(Saved entries)
□ □ □ □ □ □ □
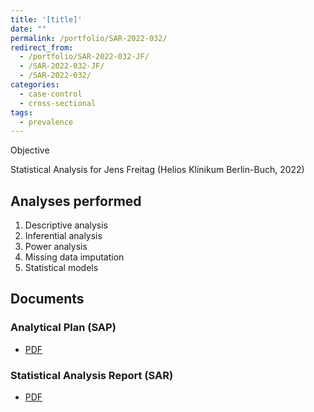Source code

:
 ```yaml
---
title: '[title]'
date: ""
permalink: /portfolio/SAR-2022-032/
redirect_from:
  - /portfolio/SAR-2022-032-JF/
  - /SAR-2022-032-JF/
  - /SAR-2022-032/
categories:
  - case-control
  - cross-sectional
tags:
  - prevalence
---
```


Objective

Statistical Analysis for Jens Freitag (Helios Klinikum Berlin-Buch, 2022)
<!-- Technical Report for Jens Freitag (Helios Klinikum Berlin-Buch, 2021) -->

## Analyses performed

1. Descriptive analysis
1. Inferential analysis
1. Power analysis
1. Missing data imputation
1. Statistical models

## Documents

<!-- The client has requested that this analysis be kept confidential until a future date, determined by the client. -->
<!-- All documents from this consultation are therefore not published online and only the title and year of the analysis will be included in the consultant's Portfolio. -->
<!-- After the agreed date is reached, the documents will be released. -->

<!-- The client has requested that this analysis be kept confidential. -->
<!-- All documents from this consultation are therefore not published online and only the title and year of the analysis will be included in the consultant's Portfolio. -->

### Analytical Plan (SAP)

- [PDF][sap]

### Statistical Analysis Report (SAR)

- [PDF][sar]

<!-- ## Associated analyses -->

<!-- This analysis is part of a larger project and is supported by other analyses, linked below. -->

<!-- **[assoc_title]** -->

<!-- <[assoc_link]> -->

<!-- --- -->

[sap]: /files/SAP-2022-032-JF-v01.pdf
[sar]: /files/SAR-2022-032-JF-v01.pdf
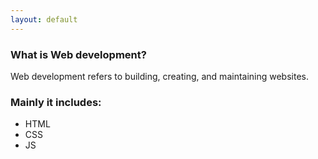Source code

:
 ```yaml
---
layout: default
---
```


### What is Web development?
Web development refers to building, creating, and maintaining websites.

### Mainly it includes:
* HTML
* CSS
* JS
□ □ □ □ □ □ □
AIM OF THE TASK: Within the data above, find the lines that contain the word "Statistical" and copy each of them.

TASK RESULT:
Statistical Analysis for Jens Freitag (Helios Klinikum Berlin-Buch, 2022)
1. Statistical models
### Statistical Analysis Report (SAR)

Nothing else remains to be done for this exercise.